What the task asks -
State the number of lines in the listing that contain "Example". No further words are expected.

Input data -
++++++++

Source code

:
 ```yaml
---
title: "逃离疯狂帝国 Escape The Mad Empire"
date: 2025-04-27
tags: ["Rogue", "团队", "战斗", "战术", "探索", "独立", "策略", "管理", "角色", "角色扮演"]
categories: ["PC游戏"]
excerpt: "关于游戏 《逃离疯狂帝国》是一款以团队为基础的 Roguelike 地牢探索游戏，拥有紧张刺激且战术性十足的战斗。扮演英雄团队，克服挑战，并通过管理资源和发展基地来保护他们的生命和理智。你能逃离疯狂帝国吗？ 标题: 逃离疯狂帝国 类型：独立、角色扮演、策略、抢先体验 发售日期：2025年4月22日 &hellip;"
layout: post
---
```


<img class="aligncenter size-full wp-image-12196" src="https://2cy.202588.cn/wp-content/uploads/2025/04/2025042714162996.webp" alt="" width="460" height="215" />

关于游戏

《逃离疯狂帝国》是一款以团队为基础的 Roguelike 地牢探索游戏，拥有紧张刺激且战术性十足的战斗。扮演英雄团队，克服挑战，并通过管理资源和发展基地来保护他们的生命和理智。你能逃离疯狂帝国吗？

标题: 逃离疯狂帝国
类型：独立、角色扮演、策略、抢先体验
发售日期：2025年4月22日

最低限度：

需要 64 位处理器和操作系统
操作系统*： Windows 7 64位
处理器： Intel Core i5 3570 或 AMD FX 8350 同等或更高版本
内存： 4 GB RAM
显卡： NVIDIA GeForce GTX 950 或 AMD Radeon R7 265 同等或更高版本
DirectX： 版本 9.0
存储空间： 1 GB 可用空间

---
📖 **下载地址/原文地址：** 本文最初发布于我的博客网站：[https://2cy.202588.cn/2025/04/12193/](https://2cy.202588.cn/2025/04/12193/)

++++++++

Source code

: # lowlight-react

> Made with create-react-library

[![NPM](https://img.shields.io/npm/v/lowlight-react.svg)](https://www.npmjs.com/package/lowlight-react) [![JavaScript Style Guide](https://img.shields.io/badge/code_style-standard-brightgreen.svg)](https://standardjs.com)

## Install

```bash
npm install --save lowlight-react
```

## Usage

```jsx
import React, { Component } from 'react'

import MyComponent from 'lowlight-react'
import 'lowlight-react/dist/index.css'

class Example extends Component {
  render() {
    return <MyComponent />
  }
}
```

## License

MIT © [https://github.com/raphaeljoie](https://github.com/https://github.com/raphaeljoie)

++++++++

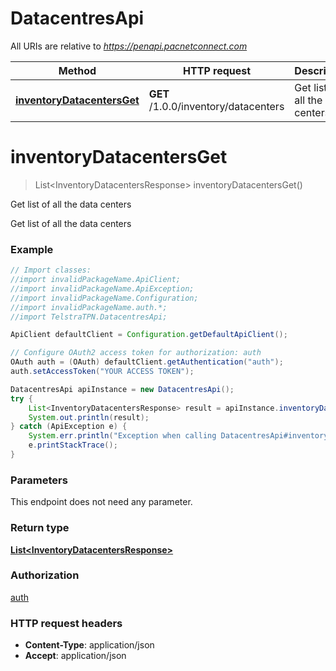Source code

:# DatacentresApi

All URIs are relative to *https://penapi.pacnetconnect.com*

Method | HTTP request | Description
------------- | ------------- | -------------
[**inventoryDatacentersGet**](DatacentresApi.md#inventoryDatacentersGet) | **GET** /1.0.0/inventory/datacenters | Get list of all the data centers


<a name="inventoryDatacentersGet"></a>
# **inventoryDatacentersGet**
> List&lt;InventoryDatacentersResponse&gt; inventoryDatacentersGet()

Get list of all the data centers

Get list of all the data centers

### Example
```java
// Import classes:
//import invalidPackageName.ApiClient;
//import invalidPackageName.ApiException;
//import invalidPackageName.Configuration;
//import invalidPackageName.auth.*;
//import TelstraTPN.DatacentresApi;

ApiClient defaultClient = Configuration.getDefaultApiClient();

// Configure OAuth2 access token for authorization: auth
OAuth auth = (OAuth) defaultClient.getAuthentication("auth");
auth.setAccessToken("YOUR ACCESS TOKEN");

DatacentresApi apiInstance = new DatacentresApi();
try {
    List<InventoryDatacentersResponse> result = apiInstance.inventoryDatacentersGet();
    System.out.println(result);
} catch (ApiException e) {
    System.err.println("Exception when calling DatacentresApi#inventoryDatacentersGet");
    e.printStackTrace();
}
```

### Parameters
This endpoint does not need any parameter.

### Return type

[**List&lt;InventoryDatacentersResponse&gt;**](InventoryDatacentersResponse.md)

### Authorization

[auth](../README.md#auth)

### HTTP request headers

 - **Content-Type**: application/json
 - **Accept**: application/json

++++++++

Response -
2